Source: https://yseop.com/blog/top-4-limitations-of-data-visualization-tools-2/

Psharma2193 commented 5 years ago

Great content, team! These risks are avoidable yet they happen so frequently in projects. This will be a great addition to the reader.

AjayDeshmukh14 commented 5 years ago

I agree with you Prachi, these are some of the most common mistakes that happen in projects. I would like to add to this content those scenarios which may create a dilemma for the data viz creators in a project.

  1. To cut or not to cut (The Y-axis): By its design, a bar graph emphasizes the absolute magnitude of values associated with each category, whereas a line graph emphasizes the change in the dependent variable (usually the y-axis values) as the independent variable (usually the x value) changes.

    • Barplot: With this kind of chart there is consensus: your Y-axis should start at 0
    • Line plot: Here however there is no consensus, even if in general you don’t have to start at 0.
  2. Using Area for the representation of numeric values: The human eye does not perform well when it has to translate areas to numeric values. Thus it is recommended to use bar graphs to represent areas. This does not mean that area must never be used to represent a numeric variable. It means that other shapes and techniques must be before using area. For instance, the bubble chart does a good job representing the values of 3 numeric variables.

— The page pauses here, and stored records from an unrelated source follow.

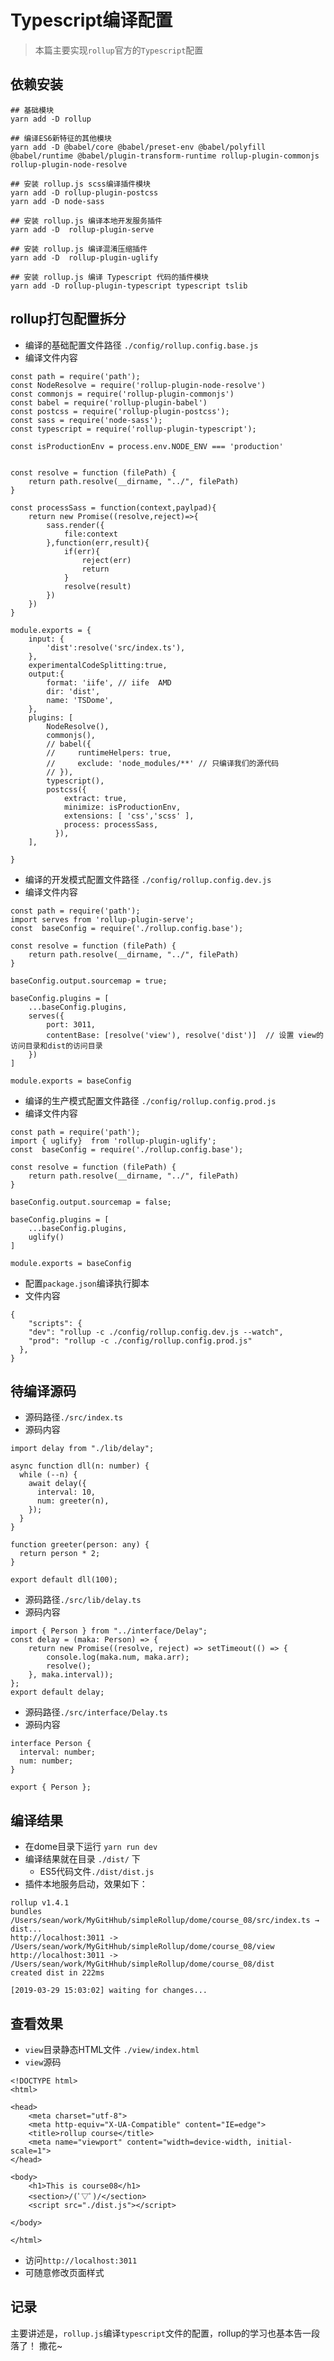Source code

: 
# Typescript编译配置
> 本篇主要实现`rollup`官方的`Typescript`配置

## 依赖安装

```
## 基础模块
yarn add -D rollup 

## 编译ES6新特征的其他模块
yarn add -D @babel/core @babel/preset-env @babel/polyfill  @babel/runtime @babel/plugin-transform-runtime rollup-plugin-commonjs  rollup-plugin-node-resolve

## 安装 rollup.js scss编译插件模块
yarn add -D rollup-plugin-postcss 
yarn add -D node-sass

## 安装 rollup.js 编译本地开发服务插件
yarn add -D  rollup-plugin-serve

## 安装 rollup.js 编译混淆压缩插件
yarn add -D  rollup-plugin-uglify 

## 安装 rollup.js 编译 Typescript 代码的插件模块
yarn add -D rollup-plugin-typescript typescript tslib
```

## rollup打包配置拆分  

- 编译的基础配置文件路径 `./config/rollup.config.base.js`
- 编译文件内容
```
const path = require('path');
const NodeResolve = require('rollup-plugin-node-resolve')
const commonjs = require('rollup-plugin-commonjs')
const babel = require('rollup-plugin-babel')
const postcss = require('rollup-plugin-postcss');
const sass = require('node-sass');
const typescript = require('rollup-plugin-typescript');

const isProductionEnv = process.env.NODE_ENV === 'production'


const resolve = function (filePath) {
    return path.resolve(__dirname, "../", filePath)
}

const processSass = function(context,paylpad){
    return new Promise((resolve,reject)=>{
        sass.render({
            file:context
        },function(err,result){
            if(err){
                reject(err)
                return 
            }
            resolve(result)
        })
    })
}

module.exports = {
    input: {
        'dist':resolve('src/index.ts'),
    },
    experimentalCodeSplitting:true,
    output:{
        format: 'iife', // iife  AMD
        dir: 'dist',
        name: 'TSDome',
    },
    plugins: [
        NodeResolve(),
        commonjs(),
        // babel({
        //     runtimeHelpers: true,
        //     exclude: 'node_modules/**' // 只编译我们的源代码
        // }),
        typescript(),
        postcss({
            extract: true,
            minimize: isProductionEnv,
            extensions: [ 'css','scss' ],
            process: processSass,
          }),
    ],
    
}
```

- 编译的开发模式配置文件路径 `./config/rollup.config.dev.js`
- 编译文件内容
```
const path = require('path');
import serves from 'rollup-plugin-serve';
const  baseConfig = require('./rollup.config.base');

const resolve = function (filePath) {
    return path.resolve(__dirname, "../", filePath)
}

baseConfig.output.sourcemap = true;

baseConfig.plugins = [
    ...baseConfig.plugins,
    serves({
        port: 3011,
        contentBase: [resolve('view'), resolve('dist')]  // 设置 view的访问目录和dist的访问目录
    })
]

module.exports = baseConfig
```

- 编译的生产模式配置文件路径 `./config/rollup.config.prod.js`
- 编译文件内容
```
const path = require('path');
import { uglify}  from 'rollup-plugin-uglify';
const  baseConfig = require('./rollup.config.base');

const resolve = function (filePath) {
    return path.resolve(__dirname, "../", filePath)
}

baseConfig.output.sourcemap = false;

baseConfig.plugins = [
    ...baseConfig.plugins,
    uglify()
]

module.exports = baseConfig

```

- 配置`package.json`编译执行脚本
- 文件内容
```
{
    "scripts": {
    "dev": "rollup -c ./config/rollup.config.dev.js --watch",
    "prod": "rollup -c ./config/rollup.config.prod.js"
  },
}

```

## 待编译源码  

- 源码路径`./src/index.ts`
- 源码内容
```
import delay from "./lib/delay";

async function dll(n: number) {
  while (--n) {
    await delay({
      interval: 10,
      num: greeter(n),
    });
  }
}

function greeter(person: any) {
  return person * 2;
}

export default dll(100);

```
- 源码路径`./src/lib/delay.ts`
- 源码内容
```
import { Person } from "../interface/Delay";
const delay = (maka: Person) => {
    return new Promise((resolve, reject) => setTimeout(() => {
        console.log(maka.num, maka.arr);
        resolve();
    }, maka.interval));
};
export default delay;

```

- 源码路径`./src/interface/Delay.ts`
- 源码内容
```
interface Person {
  interval: number;
  num: number;
}

export { Person };
```

## 编译结果

- 在dome目录下运行 `yarn run dev `
- 编译结果就在目录 `./dist/` 下
  - ES5代码文件`./dist/dist.js`
- 插件本地服务启动，效果如下：
```
rollup v1.4.1
bundles /Users/sean/work/MyGitHhub/simpleRollup/dome/course_08/src/index.ts → dist...
http://localhost:3011 -> /Users/sean/work/MyGitHhub/simpleRollup/dome/course_08/view
http://localhost:3011 -> /Users/sean/work/MyGitHhub/simpleRollup/dome/course_08/dist
created dist in 222ms

[2019-03-29 15:03:02] waiting for changes...

```

## 查看效果
- `view`目录静态HTML文件 `./view/index.html`
- `view`源码
```
<!DOCTYPE html>
<html>

<head>
    <meta charset="utf-8">
    <meta http-equiv="X-UA-Compatible" content="IE=edge">
    <title>rollup course</title>
    <meta name="viewport" content="width=device-width, initial-scale=1">
</head>

<body>
    <h1>This is course08</h1>
    <section>/(ﾟ▽ﾟ)/</section>
    <script src="./dist.js"></script>

</body>

</html>

```
-  访问`http://localhost:3011`
-  可随意修改页面样式


## 记录  

主要讲述是，`rollup.js`编译`typescript`文件的配置，rollup的学习也基本告一段落了！ 撒花~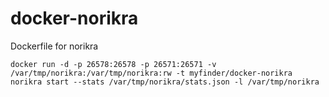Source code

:docker-norikra
==============

Dockerfile for norikra

```
docker run -d -p 26578:26578 -p 26571:26571 -v /var/tmp/norikra:/var/tmp/norikra:rw -t myfinder/docker-norikra norikra start --stats /var/tmp/norikra/stats.json -l /var/tmp/norikra
```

  3. Scaling to Radius or Area: When working with 2d objects, the scaling must be done using the area and not the radius. Furthermore, note that areas are a poor metaphor of values, being poorly perceived by human eyes. It must be used only when better visuals have already been used on the graphic (like in bubble plot). A barplot would probably do a better job.

  4. When to use a heatmap: Heatmap is really useful to display a general view of numerical data, not to extract specific data point. Heatmap is also useful to display the result of hierarchical clustering. Basically, clustering checks which set of objects tend to have the same features on their numeric variables.

Source: https://www.data-to-viz.com/caveats.html

Vidya313 commented 5 years ago

I have created a branch from contributions, " DataVizProject_Risks&Pitfalls#1230 " to work on this issue.